● **INFORMATION**

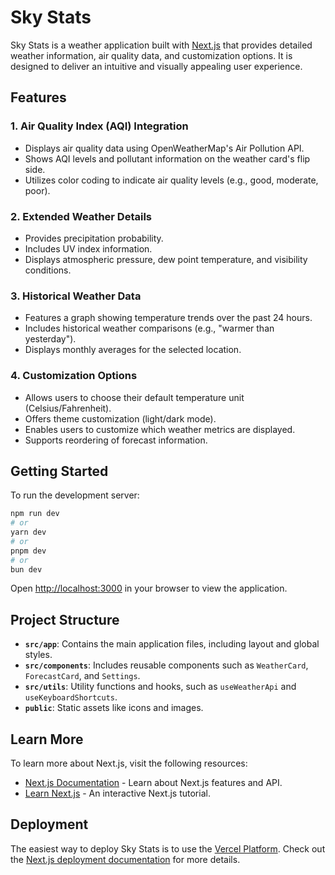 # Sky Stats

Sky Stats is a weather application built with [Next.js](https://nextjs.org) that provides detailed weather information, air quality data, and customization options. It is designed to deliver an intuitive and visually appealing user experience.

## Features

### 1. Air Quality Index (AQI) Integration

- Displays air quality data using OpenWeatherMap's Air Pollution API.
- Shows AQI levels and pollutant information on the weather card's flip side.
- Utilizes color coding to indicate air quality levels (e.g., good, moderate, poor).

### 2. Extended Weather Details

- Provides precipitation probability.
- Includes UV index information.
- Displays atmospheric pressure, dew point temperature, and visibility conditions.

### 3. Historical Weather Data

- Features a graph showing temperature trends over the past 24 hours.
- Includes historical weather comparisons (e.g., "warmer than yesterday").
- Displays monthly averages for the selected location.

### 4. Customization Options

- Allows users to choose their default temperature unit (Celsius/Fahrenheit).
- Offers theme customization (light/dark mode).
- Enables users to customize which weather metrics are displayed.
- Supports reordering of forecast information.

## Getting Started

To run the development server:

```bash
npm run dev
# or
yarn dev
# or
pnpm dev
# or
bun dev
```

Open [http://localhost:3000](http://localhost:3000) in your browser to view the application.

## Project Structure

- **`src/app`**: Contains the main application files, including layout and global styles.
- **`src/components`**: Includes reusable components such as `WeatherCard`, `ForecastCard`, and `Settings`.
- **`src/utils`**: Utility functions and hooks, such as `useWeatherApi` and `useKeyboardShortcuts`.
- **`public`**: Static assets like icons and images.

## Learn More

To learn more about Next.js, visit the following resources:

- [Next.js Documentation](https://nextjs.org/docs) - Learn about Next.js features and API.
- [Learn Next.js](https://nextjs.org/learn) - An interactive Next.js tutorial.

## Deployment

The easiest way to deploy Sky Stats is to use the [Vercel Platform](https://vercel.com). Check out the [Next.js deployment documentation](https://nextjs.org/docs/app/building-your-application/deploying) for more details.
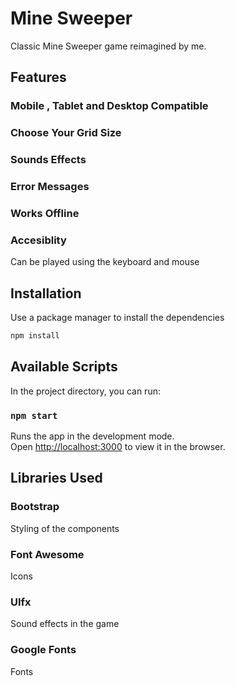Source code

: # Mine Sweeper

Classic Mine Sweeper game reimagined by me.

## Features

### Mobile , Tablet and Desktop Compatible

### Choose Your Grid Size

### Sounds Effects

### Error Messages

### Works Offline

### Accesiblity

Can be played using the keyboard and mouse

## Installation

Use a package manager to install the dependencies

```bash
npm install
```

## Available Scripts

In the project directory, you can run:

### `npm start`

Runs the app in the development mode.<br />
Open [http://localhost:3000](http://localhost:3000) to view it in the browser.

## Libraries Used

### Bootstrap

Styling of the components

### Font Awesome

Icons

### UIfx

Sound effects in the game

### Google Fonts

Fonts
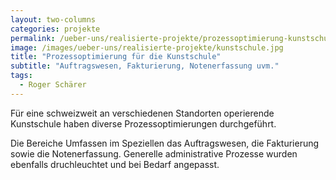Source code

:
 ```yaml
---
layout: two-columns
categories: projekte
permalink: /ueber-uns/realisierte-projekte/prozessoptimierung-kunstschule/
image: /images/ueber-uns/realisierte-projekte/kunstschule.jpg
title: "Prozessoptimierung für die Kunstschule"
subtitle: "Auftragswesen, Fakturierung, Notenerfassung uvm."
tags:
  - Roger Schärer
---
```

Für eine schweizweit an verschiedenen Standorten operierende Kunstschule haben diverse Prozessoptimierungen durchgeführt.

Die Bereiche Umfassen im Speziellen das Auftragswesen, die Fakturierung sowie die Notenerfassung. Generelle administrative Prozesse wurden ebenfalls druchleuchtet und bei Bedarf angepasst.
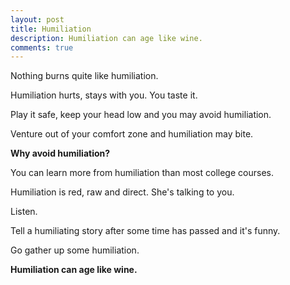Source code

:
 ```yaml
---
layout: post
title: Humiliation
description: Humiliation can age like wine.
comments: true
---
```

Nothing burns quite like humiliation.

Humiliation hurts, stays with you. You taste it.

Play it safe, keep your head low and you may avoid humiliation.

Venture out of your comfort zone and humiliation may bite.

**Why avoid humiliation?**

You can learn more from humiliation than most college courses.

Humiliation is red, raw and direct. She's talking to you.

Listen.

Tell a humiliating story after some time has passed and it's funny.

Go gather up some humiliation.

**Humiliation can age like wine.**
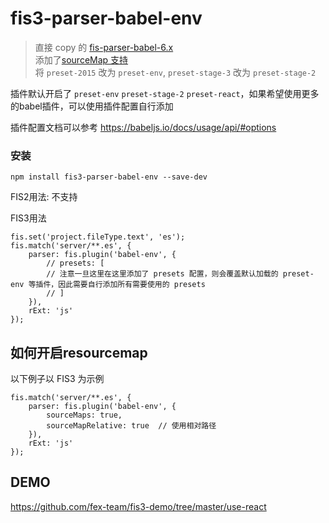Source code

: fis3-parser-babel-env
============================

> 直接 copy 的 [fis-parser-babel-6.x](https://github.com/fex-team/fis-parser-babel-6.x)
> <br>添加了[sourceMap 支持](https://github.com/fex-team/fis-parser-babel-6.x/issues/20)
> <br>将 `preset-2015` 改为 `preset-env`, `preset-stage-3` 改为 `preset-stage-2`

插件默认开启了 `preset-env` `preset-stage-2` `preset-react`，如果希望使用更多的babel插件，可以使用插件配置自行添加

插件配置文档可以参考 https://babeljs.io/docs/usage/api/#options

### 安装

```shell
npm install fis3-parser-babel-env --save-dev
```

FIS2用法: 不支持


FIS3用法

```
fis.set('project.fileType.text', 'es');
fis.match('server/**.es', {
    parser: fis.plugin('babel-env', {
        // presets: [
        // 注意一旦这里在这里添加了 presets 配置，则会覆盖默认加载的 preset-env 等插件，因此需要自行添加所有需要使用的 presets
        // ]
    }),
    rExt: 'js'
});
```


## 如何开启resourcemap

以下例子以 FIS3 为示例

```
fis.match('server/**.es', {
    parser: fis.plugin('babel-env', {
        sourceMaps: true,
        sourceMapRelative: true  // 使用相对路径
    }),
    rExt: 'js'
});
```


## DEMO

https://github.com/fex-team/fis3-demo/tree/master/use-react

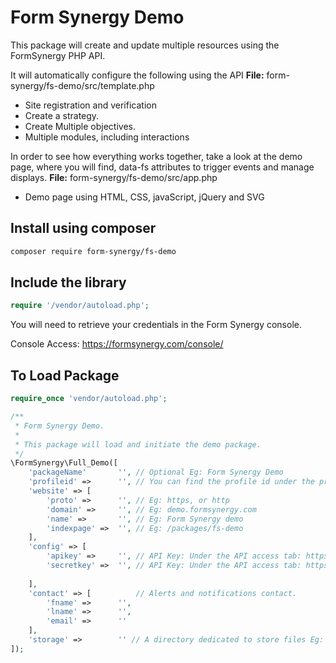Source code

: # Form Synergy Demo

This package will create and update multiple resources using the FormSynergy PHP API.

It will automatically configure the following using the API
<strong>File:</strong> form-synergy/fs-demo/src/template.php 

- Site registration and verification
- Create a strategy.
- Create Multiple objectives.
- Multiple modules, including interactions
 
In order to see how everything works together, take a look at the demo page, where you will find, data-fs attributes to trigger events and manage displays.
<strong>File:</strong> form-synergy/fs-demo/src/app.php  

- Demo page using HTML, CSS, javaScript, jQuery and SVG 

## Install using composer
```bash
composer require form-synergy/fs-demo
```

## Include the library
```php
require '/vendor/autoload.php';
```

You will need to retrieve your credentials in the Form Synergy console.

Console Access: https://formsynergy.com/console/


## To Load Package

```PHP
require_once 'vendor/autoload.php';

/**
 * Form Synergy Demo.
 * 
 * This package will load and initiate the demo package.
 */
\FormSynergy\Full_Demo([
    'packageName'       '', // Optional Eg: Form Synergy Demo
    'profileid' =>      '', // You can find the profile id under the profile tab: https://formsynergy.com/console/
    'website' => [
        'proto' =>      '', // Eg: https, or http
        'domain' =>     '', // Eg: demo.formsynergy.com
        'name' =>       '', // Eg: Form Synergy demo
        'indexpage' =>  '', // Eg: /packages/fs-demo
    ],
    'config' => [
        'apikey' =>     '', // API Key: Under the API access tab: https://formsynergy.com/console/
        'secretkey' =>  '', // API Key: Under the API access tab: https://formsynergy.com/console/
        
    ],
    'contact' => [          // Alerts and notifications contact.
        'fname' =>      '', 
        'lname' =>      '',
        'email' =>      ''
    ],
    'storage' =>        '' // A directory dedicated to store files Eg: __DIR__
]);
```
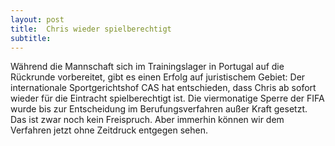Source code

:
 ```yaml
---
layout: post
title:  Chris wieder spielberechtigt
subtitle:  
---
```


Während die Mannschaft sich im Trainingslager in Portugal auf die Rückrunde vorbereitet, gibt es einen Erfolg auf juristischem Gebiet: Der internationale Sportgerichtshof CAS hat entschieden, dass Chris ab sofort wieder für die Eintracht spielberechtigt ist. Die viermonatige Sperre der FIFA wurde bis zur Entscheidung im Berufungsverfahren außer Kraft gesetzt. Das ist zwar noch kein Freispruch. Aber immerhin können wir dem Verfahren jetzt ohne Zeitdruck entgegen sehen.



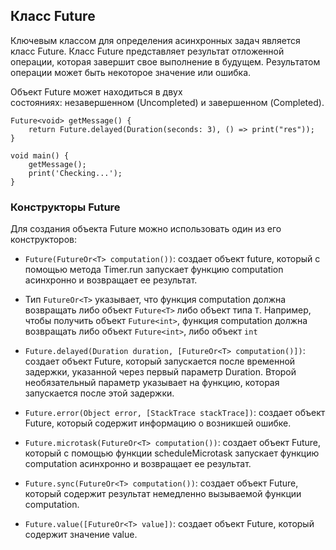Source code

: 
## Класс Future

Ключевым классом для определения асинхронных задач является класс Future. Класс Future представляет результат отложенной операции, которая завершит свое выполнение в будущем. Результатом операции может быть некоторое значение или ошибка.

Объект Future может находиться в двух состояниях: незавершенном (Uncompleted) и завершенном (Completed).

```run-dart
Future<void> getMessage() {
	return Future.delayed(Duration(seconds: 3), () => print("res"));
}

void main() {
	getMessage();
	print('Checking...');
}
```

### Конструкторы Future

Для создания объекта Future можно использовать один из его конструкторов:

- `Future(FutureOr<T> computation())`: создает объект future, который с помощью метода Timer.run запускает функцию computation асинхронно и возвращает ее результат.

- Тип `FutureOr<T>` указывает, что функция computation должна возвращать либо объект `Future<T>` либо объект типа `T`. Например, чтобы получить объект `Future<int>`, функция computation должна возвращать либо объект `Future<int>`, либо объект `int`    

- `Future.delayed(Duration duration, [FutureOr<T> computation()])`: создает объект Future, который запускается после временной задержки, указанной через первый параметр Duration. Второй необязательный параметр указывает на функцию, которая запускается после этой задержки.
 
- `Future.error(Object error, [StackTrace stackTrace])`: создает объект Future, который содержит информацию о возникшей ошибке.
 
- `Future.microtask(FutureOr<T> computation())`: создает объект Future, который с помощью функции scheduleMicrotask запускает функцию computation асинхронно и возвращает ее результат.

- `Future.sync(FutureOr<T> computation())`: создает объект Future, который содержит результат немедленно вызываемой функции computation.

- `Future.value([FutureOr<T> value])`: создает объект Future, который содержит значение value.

● **GOAL OF THE EXERCISE**
Begin with the line above that has "# Mine Sweeper" and continue through the line that has "## Available Scripts", setting each one down exactly. Stop there.

● **THE ANSWER**
: # Mine Sweeper

Classic Mine Sweeper game reimagined by me.

## Features

### Mobile , Tablet and Desktop Compatible

### Choose Your Grid Size

### Sounds Effects

### Error Messages

### Works Offline

### Accesiblity

Can be played using the keyboard and mouse

## Installation

Use a package manager to install the dependencies

```bash
npm install
```

## Available Scripts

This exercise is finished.